Jeszcze w 2007 roku dowódca rosyjskiej floty nakreślił wizję wielkiego rozwoju rosyjskiej marynarki. Do 2025 w służbie miało być 300 okrętów, w tym sześć wielkich lotniskowców, a cała flota miała być porównywalna z amerykańską. Po czterech latach okazuje się, że było to rzucanie słów na wiatr. Teraz Rosjanie zapewniają, że "najdalej w 2023 roku" będzie gotowy "prawdziwy nowoczesny lotniskowiec". Jeden.
Najnowsza odsłona futurystycznych wizji przyszłości floty jest autorstwa szefa państwowego megakoncernu stoczniowego OSK, Romana Trocenko. Projekt okrętu ma być gotowy do 2016 roku, a od 2018 roku zacznie się jego budowa, która ma zająć około pięciu lat. Problem w tym, że w bardzo ambitnym planie rozwoju sił zbrojnych na lata 2011-2020 w ogóle nie zapisano budowy ani jednego lotniskowca.
Jak powiedział Trocenko, według założeń nowy lotniskowiec ma mieć wyporność 85 tysięcy ton. To mniej niż amerykańskie Nimitze (około 100 tysięcy ton wyporności), ale więcej niż wszystkie inne lotniskowce świata. Źródłem napędu ma być reaktor atomowy.
Szklane domy
Rosja obecnie posiada jeden lotniskowiec, Admirał Kuzniecow, klasyfikowany oficjalnie jako krążownik lotniczy. Jest to okręt o połowę mniejszy od amerykańskich kolosów, nie ma napędu atomowego i może przenosić tylko 32 samoloty. Nie posiada też katapult do startu maszyn, co ogranicza ich możliwości bojowe. Nie mogą bowiem startować z pełnym obciążeniem. Wszystko to razem powoduje, że flagowiec rosyjskiej floty posiada skromne możliwości bojowe.

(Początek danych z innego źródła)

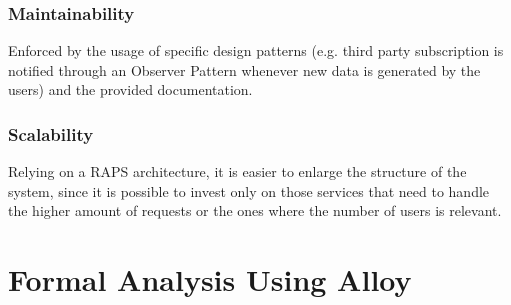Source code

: \documentclass[12pt,a4paper]{article}
\begin{document}
	\subsubsection{Maintainability}
	Enforced by the usage of specific design patterns (e.g. third party subscription is notified through an Observer Pattern whenever new data is generated by the users) and the provided documentation.
	\subsubsection{Scalability}
	Relying on a RAPS architecture, it is easier to enlarge the structure of the system, since it is possible to invest only on those services that need to handle the higher amount of requests or the ones where the number of users is relevant.
	
	
	\newpage
	\section{Formal Analysis Using Alloy}
	
	\newpage
	
\end{document}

Budowę Kuzniecowa rozpoczęto na początku lat 80-tych i niemal od razu rozpoczęto prace projektowe nad jego następcami. W momencie rozpadu ZSRR trwały prace nad Uljanowskiem, który miał być porównywalny do amerykańskich superlotniskowców. Upadek mocarstwa oznaczał też koniec prac nad wielkimi okrętami. Uljanowska gotowego w 40 procentach zezłomowano i od tego czasu w Rosji prace nad lotniskowcami zamrożono.
Jednak rosyjscy admirałowie i włodarze co jakiś czas wracają do idei budowy lotniskowców, które wyznaczają obecnie mocarstwową pozycję marynarek wojennych. Najbardziej ambitnym planem była wspomniana wypowiedź admirała Władymira Masorina z 2007 roku. Wizja wielkiej floty dorównującej US Navy rozpłynęła się jednak bardzo szybko po zetknięciu z rzeczywistością finansową i tą rosyjską.
Po spadku cen ropy i wybuchu kryzysu finansowego pieniądze na rozwój wojska ograniczono względem planów. Na dodatek rosyjskie stocznie po prostu nie są w stanie podołać tak wielkiej rozbudowie floty.